Cybersleuth cracked the Cutler case
Featuring The Doe Network

By Douglass Crouse
North Jersey News

September, 2003

Last Saturday, Carol Cielecki left her home in Whitehall, Pa., to attend the funeral of a man she never knew, invited by a family she'd never met.

Still, the New Jersey native was hardly a stranger.

Cielecki, a paralegal whose ex-husband disappeared from Morris County in 1989, was surfing the Internet for missing persons sites earlier this year when a description of Sean Lewis Cutler caught her eye. The date was Feb. 26, when the disabled man would have turned 35.

"As I read the case history, I thought, 'How do you lose a blind boy in a wheelchair?'" she said. "He certainly didn't leave on his own accord."

Reading a description of unidentified remains on The Doe Network site a short time later, she made a connection that has amazed both Cutler's family and investigators who had puzzled over his whereabouts for more than six years.

The Doe Network is one of a few nationwide groups that aim to solve so-called "cold cases" by linking information that, to most folks, might seem unrelated. (Another is the Missing Persons' Cold Case Network, where Cielecki first came across the listing for Sean Cutler.)

Members of the Doe Network (www.doenetwork.org) scan the Web trying to make a match, and post their theories on a private online bulletin board. Former law enforcement officials are among the members, who are all prohibited from calling family members directly.

"This is in its infancy, but we believe it has a lot of potential," said Dana Gonzalez, the Doe Network's New Jersey director.

Barely 2½ years old, the group has solved 11 cases and provided links that allowed investigators to solve four others, Gonzalez said.

The next match may be for a woman's remains found 15 years ago in Atlantic Highlands . A woman recently submitted information to the network, saying her sister had visited that area from Detroit and never come back.

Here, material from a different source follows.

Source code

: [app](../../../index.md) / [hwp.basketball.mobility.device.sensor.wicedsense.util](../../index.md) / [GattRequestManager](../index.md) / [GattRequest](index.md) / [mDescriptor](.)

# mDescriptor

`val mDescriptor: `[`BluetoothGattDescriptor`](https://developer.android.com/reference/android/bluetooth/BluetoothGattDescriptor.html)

"The age fits. The description fits. We're just waiting for a call back from the Monmouth County Prosecutor's Office," Gonzalez said.

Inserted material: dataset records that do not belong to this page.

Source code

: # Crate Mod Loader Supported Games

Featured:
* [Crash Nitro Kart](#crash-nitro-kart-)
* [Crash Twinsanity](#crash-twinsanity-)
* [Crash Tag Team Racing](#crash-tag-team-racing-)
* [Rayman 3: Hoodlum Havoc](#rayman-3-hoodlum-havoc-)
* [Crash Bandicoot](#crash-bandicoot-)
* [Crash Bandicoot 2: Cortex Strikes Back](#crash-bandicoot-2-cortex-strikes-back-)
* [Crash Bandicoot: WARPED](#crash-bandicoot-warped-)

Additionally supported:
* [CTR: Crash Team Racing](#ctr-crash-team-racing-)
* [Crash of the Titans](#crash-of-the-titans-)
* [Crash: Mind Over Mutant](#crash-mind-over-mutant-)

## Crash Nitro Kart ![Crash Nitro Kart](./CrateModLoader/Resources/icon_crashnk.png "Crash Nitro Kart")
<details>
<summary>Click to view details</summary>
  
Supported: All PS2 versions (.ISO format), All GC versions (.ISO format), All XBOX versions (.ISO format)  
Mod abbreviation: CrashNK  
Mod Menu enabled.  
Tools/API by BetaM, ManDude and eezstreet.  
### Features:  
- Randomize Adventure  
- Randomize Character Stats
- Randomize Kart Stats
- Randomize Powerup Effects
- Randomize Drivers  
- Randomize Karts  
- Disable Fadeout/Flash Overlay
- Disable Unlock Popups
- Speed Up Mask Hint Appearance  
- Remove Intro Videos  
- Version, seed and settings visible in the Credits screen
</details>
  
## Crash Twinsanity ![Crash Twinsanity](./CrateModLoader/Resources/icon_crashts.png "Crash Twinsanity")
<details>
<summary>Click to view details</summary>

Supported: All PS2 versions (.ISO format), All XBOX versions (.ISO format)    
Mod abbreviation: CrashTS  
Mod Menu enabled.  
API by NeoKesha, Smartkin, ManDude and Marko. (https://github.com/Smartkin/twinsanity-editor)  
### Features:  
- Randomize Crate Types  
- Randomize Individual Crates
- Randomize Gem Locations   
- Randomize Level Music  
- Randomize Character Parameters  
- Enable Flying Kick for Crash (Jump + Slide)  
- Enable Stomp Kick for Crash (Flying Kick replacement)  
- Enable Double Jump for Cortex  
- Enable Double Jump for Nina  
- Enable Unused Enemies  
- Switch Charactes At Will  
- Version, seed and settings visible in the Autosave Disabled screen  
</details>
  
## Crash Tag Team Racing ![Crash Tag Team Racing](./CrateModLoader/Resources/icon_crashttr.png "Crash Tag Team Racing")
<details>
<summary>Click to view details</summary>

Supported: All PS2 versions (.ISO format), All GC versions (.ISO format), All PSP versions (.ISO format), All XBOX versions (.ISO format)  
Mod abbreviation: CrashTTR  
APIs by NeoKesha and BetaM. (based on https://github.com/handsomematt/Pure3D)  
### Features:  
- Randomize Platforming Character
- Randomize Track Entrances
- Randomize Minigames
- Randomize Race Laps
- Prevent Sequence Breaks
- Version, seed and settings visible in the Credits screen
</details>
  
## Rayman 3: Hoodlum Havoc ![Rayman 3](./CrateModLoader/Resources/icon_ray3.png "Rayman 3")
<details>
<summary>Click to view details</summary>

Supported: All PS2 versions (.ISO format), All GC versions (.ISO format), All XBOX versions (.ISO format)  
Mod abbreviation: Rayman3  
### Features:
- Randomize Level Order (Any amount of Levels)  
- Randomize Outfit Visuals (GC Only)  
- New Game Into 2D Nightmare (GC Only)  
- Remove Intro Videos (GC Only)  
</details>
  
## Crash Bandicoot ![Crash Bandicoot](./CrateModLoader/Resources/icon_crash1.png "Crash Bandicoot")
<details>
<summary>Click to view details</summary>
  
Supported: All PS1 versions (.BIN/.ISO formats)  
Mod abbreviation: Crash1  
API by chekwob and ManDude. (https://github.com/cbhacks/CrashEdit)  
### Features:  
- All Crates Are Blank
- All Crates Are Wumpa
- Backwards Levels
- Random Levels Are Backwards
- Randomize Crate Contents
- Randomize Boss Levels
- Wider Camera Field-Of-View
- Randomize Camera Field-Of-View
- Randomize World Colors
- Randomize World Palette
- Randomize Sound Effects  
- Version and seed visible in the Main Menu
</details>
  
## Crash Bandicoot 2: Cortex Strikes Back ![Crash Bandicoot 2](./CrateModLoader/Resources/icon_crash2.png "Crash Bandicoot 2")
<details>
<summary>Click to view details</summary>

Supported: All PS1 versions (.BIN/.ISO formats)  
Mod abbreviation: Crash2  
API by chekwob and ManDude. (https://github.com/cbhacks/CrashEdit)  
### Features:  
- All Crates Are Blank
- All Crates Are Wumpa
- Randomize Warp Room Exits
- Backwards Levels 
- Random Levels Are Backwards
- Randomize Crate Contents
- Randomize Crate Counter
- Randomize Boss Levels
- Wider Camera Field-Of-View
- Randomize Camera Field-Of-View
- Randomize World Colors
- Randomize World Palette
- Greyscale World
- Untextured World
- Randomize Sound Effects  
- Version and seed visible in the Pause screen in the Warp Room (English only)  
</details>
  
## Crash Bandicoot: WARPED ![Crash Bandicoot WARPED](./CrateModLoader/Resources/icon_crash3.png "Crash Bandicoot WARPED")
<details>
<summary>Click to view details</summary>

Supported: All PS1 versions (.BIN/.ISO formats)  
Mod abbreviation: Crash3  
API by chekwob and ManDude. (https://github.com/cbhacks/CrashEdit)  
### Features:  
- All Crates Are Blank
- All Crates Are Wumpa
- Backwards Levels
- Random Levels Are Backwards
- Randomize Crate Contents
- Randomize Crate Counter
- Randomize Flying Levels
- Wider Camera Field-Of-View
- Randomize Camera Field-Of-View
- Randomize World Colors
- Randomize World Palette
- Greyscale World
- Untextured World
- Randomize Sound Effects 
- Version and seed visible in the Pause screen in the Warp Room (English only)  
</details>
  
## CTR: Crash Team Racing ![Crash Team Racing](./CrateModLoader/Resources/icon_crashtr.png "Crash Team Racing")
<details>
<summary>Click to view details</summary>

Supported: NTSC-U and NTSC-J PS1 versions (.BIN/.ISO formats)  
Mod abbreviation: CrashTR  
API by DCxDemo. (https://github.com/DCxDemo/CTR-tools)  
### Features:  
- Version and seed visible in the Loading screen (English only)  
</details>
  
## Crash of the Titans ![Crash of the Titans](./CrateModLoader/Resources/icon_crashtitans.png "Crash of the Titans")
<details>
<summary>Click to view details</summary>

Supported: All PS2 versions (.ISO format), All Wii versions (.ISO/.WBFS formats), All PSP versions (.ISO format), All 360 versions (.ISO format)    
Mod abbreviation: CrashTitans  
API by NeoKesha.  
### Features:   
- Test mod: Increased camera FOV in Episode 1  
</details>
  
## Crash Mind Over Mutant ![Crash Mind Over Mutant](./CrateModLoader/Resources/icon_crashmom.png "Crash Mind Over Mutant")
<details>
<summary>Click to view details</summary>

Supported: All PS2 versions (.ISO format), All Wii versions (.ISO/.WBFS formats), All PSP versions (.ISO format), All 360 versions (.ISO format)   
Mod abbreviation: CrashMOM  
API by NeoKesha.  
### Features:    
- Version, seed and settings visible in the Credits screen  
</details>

Cielecki's first husband, Rockaway resident Todd Martin Smith, was last seen at a motorcycle dealership in South Orange. His car was found in the same town a few days later with the keys in the ignition, Cielecki said.

Now a single mom with two teenagers, Cielecki, 39, said her penchant for cybersleuthing may stem from the Nancy Drew books she devoured as a child. But such habits required a kick-start from a murder mystery-loving mother, Cielecki said.

"My mother bet me $50 I wouldn't read a whole book," Cielecki said. "I picked the true crime story 'Small Sacrifices' by Ann Rule, and at the end, I said, 'Boy, that was pretty interesting.' Of course, I couldn't tell Mom that."

Scanning Doe Network images recently in the Easton, Pa., legal office where she works, Cielecki said the faces become ghosts that demand to be named.

"With the Cutler case, I was really spending a lot of time thinking about it," she said. "My kids were like, 'Mom, can we eat now?'"

Cielecki, a West Caldwell native, said what helped her make the match was a resemblance she perceived between the faces of Sean and her 28-year-old sister, who is mentally retarded. Also, she speculated that if police had found a second femur bone, they might have concluded the victim used a wheelchair.

Within a couple of days, she e-mailed a delighted Vermont police trooper with her theory. Soon afterward, she and Cutler's cousin joined the Doe Network.

At the ceremony for Sean in Schenectady, N.Y., on Saturday, Cielecki was welcomed as a member of the family.

"What you did made it possible for all of us to be here today," one of Sean's aunts told her as the small crowd got back into their cars to go home.